É também o primeiro Super Bowl das últimas quatro épocas sem a presença dos Kansas City Chiefs, que, depois de terem desperdiçado a hipótese de um inédito tricampeonato, há um ano, quando perderam o Super Bowl para os Philadelphia Eagles, não conseguiram sequer apurar-se para os play-offs e ainda viram o "quarterback" Patrick Mahomes, grande figura da NFL durante as últimas temporadas, lesionar-se com gravidade num joelho. Terá sido o fim de uma dinastia?
Preços que assustam
Ao nível do preço dos ingreessos, a 60.ª edição do Super Bowl também atinge números astronómicos, mas não a ponto de bater recordes. Com a lotação oficial esgotada, o ingresso mais barato à venda na internet nos últimos dias custava 4600 dólares (3900 euros), ainda assim valores inferiores aos praticados no ano passado para a final entre os Eagles e os Chiefs.

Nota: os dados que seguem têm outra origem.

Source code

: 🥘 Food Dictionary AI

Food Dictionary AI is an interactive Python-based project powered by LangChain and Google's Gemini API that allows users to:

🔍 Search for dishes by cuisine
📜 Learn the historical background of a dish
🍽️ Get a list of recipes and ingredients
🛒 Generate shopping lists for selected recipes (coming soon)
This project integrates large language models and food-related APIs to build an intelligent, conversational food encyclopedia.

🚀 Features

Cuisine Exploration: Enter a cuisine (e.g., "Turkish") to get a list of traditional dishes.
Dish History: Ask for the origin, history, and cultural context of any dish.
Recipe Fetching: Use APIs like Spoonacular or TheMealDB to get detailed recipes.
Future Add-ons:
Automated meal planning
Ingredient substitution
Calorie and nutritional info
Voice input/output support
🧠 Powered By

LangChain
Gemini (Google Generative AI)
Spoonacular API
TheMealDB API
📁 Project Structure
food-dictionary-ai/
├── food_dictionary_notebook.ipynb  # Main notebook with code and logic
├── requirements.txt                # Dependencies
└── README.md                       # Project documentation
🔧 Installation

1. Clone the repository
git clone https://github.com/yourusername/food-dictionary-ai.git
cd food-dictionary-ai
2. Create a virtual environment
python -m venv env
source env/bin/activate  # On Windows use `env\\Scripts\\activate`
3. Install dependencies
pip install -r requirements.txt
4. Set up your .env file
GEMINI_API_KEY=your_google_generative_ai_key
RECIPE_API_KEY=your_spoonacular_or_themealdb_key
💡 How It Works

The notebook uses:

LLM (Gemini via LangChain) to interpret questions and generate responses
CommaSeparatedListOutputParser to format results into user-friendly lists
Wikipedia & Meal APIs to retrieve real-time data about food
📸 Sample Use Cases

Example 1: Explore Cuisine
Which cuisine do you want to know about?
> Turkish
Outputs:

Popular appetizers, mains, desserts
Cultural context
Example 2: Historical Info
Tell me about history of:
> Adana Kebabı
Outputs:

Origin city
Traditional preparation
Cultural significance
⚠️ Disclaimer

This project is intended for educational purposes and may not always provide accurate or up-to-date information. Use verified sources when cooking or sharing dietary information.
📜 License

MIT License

Audiência de 127 milhões nos EUA para superar
O Super Bowl entre os New England Patriots e os Seattle Seahawks poderá superar o recorde de audiência televisiva do evento nos Estados Unidos, estabelecido no ano passado, quando 127 milhões de pessoas assistiram, pela televisão, à final ganha pelos Philadelphia Eagles aos Kansas City Chiefs. Desta vez a cargo da estação NBC, a transmissão do evento agendado para o Levi"s Stadium, nos arredores de São Francisco, será, como sempre, também marcado pelo que acontece durante os inúmeros intervalos da partida. A corrida das marcas para publicidade foi intensa e cada anúncio de 30 segundos custa 10 milhões de dólares, cerca de 8,5 milhões de euros. Em Portugal, o jogo será transmitido num dos canais codificados da DAZN.
Seattle com favoritismo
Nas casas de apostas norte-americanas, os Seahawks surgem como favoritos para vencer o Super Bowl. Segundo os prognósticos para o resultado, a equipa de Seattle vai vencer a de New England por uma diferença de quatro pontos. Por cada dólar apostado na formação da cidade que ficou famosa por ter sido o berço do movimento grunge, o lucro é inferior a outro dólar.
Bad Bunny para aborrecer Trump
O cantor escolhido para o espetáculo que anima o intervalo do Super Bowl é o porto-riquenho Bad Bunny, famoso pelos temas de sucesso e por criticar em público as políticas anti-imigração de Donald Trump.